It's ALIVE!

May. 4th, 2006 05:40 pm
mamadeb: Writing MamaDeb (Default)
[personal profile] mamadeb
Inspired by [livejournal.com profile] kressel's post, I decided to bake some challah. I bought yeast, high gluten flour, oil, eggs and sugar. I used a recipe in the old Spice and Spirit - the yellow paperback instead of the blue hardcover. Mostly because I could find it, except I reduced the sugar by half. I don't like sweet challahs. Also, I added a pinch of saffron to the water.

It's been rising for less than an hour and it's already *huge*, and when I jab two fingers into it, the impression stays. Do I need to add more flour?

(no subject)

Date: 2006-05-08 11:46 pm (UTC)
ext_2233: Writing MamaDeb (Default)
From: [identity profile] mamadeb.livejournal.com
That was the Famous Challah, but here's the Big Challah

5 lbs flour
4 oz fresh yeast
4 c water
6 eggs
3/4 c oil
2 T salt
1.5 c sugar

Sift flour into large pan. In another bowl, dissolve yeast in .5 cup lukewarm water and one teas. sugar. Form a well in the flour and add yeast mixture.
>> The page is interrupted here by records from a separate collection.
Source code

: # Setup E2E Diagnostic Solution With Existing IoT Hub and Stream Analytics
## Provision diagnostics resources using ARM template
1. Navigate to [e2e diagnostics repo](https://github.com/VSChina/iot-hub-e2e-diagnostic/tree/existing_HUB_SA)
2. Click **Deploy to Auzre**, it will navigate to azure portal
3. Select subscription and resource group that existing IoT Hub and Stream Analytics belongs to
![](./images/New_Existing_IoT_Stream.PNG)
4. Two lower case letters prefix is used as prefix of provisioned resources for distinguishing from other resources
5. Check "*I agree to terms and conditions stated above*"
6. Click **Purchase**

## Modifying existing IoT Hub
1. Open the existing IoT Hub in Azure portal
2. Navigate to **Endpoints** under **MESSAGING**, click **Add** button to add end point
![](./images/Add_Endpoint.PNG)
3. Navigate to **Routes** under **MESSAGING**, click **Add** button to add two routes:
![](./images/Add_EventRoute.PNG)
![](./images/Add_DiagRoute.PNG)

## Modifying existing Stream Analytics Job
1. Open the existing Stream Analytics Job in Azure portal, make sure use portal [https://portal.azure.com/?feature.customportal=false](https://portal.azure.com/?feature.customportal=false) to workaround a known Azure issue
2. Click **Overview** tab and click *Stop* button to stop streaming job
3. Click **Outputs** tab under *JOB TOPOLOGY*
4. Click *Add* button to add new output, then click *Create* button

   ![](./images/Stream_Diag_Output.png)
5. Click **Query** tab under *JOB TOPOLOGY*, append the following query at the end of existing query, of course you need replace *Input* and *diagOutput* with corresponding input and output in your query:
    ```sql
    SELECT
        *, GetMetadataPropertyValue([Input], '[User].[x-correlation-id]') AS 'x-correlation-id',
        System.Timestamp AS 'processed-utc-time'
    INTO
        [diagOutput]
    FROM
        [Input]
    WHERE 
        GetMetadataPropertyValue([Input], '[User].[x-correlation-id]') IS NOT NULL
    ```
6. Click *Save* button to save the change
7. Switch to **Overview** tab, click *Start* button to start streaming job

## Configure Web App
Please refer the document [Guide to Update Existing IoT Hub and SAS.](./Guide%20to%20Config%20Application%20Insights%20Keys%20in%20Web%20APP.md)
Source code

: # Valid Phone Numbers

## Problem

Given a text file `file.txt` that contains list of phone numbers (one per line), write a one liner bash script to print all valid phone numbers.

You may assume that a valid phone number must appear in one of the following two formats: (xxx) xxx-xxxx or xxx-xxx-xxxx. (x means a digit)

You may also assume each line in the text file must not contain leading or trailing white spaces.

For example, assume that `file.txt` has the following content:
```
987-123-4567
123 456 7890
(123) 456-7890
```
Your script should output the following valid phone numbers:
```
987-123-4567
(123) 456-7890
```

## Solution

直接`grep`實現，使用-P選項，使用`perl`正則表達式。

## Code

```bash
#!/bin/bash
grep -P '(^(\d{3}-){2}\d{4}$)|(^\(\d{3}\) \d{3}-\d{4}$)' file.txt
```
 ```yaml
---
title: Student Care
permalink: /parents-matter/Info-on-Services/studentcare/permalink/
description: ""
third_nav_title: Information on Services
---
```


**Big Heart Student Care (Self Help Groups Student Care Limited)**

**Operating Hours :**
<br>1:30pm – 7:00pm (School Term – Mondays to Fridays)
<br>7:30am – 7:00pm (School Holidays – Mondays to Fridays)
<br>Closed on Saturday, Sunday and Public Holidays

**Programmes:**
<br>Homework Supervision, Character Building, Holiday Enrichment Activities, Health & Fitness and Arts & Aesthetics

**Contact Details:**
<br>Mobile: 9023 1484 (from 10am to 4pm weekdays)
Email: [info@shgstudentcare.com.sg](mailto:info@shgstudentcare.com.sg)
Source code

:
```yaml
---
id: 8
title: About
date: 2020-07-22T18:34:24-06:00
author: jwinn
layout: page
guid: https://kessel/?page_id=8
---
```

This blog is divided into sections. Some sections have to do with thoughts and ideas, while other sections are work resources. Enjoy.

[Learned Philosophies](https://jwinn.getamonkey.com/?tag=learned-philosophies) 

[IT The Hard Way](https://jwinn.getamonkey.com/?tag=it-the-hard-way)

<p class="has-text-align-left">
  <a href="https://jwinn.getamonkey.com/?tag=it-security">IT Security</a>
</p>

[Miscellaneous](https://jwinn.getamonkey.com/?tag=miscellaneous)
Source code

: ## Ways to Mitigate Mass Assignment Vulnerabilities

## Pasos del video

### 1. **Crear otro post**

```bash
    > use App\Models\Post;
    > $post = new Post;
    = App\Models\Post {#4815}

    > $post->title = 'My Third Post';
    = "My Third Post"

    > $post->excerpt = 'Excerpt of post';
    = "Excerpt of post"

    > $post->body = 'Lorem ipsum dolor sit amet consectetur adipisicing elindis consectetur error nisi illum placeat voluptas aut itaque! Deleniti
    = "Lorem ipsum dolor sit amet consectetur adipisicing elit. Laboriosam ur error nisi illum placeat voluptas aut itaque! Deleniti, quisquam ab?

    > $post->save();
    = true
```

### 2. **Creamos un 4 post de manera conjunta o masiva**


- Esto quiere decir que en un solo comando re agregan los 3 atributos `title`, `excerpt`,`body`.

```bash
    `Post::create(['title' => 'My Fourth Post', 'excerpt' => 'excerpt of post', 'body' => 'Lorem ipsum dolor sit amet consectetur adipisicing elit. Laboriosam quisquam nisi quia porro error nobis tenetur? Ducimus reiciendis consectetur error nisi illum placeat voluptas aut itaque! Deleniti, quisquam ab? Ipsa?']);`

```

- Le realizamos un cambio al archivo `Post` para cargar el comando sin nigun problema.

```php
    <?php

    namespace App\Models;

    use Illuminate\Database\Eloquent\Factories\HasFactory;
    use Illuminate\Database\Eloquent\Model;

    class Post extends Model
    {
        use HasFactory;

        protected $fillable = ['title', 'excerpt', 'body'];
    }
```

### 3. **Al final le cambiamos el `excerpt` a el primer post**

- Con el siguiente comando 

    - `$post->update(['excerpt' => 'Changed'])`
Mix in enough of the flour to form a paste. Let stand for 5 minutes, or until paste rises and little bubbles form.

In a glass bowl, beat eggs and add oil, salt and sugar. Mix. Slowly add the remaining water then gradually stir the liquid mixture into flour. Use a wooden spoon. Knead for 25 minutes adding flour if necessary. Cover and let rise until double in bulk. Take a piece for challah. Shape challahs and bake in preheated overn at 300F for 50 minutes.